**Required work:** Wherever the string "sinfo" shows up in the records below, return that line.

**Information provided:**
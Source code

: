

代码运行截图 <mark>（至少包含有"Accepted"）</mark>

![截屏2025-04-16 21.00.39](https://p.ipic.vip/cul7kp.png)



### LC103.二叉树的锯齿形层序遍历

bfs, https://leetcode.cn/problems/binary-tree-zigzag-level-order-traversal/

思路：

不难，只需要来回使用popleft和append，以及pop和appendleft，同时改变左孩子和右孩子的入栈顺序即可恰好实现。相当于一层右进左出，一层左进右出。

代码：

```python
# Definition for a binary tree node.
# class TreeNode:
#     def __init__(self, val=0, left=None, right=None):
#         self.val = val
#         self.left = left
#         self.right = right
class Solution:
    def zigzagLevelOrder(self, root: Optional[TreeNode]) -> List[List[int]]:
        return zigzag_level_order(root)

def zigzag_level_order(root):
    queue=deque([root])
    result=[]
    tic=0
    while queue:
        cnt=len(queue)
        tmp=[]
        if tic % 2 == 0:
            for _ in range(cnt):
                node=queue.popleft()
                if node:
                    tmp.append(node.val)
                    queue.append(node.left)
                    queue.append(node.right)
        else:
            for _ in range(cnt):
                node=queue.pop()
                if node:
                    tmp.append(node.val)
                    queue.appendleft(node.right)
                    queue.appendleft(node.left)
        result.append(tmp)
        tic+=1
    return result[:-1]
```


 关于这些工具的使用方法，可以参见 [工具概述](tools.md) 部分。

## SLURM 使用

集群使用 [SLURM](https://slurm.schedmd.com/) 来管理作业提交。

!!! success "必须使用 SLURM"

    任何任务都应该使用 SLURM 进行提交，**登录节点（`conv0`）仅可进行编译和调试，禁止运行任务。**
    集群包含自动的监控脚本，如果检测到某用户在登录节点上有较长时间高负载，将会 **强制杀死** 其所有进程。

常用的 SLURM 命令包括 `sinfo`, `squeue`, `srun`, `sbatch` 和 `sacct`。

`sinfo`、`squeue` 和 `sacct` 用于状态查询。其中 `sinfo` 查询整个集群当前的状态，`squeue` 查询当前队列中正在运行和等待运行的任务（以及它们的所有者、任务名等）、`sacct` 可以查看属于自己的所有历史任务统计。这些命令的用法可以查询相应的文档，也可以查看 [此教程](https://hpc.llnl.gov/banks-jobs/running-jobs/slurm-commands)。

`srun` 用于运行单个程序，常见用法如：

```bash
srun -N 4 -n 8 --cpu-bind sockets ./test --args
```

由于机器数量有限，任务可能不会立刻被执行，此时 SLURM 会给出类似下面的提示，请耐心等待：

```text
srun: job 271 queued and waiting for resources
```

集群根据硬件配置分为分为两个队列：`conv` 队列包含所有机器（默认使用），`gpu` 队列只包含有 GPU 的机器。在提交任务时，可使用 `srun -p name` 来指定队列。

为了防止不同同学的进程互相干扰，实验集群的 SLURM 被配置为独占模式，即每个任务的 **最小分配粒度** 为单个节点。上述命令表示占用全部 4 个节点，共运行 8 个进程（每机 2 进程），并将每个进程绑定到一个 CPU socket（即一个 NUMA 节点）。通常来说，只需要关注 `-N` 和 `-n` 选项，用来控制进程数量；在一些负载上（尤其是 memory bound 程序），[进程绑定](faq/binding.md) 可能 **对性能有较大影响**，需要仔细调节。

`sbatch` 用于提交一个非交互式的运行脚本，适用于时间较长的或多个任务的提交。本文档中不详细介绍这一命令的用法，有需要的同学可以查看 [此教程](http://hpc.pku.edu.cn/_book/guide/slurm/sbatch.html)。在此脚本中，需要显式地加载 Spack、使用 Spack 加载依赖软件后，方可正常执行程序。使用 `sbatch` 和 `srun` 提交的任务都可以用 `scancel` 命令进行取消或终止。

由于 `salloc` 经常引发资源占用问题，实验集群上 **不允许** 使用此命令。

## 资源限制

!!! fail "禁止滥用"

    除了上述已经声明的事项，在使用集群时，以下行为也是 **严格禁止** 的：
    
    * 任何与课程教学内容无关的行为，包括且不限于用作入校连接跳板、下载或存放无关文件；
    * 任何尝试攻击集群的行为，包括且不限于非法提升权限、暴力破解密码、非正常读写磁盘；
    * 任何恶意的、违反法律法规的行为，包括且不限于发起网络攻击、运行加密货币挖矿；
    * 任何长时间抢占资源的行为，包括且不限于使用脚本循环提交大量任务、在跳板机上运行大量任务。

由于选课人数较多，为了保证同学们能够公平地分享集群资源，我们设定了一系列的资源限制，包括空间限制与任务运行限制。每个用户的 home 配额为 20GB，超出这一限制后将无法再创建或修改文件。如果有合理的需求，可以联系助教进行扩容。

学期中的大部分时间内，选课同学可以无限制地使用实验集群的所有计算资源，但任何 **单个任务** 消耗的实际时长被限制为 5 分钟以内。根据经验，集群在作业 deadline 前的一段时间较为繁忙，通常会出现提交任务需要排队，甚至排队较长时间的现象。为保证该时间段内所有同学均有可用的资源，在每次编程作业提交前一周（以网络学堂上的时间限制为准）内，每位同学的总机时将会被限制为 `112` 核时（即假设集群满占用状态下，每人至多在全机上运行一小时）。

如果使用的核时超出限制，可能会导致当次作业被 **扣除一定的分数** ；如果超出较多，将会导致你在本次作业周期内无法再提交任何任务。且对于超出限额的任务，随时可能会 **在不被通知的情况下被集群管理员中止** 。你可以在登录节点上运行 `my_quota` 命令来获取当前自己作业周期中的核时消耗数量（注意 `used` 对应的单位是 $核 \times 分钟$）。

**Exercise result:**
常用的 SLURM 命令包括 `sinfo`, `squeue`, `srun`, `sbatch` 和 `sacct`。
`sinfo`、`squeue` 和 `sacct` 用于状态查询。其中 `sinfo` 查询整个集群当前的状态，`squeue` 查询当前队列中正在运行和等待运行的任务（以及它们的所有者、任务名等）、`sacct` 可以查看属于自己的所有历史任务统计。这些命令的用法可以查询相应的文档，也可以查看 [此教程](https://hpc.llnl.gov/banks-jobs/running-jobs/slurm-commands)。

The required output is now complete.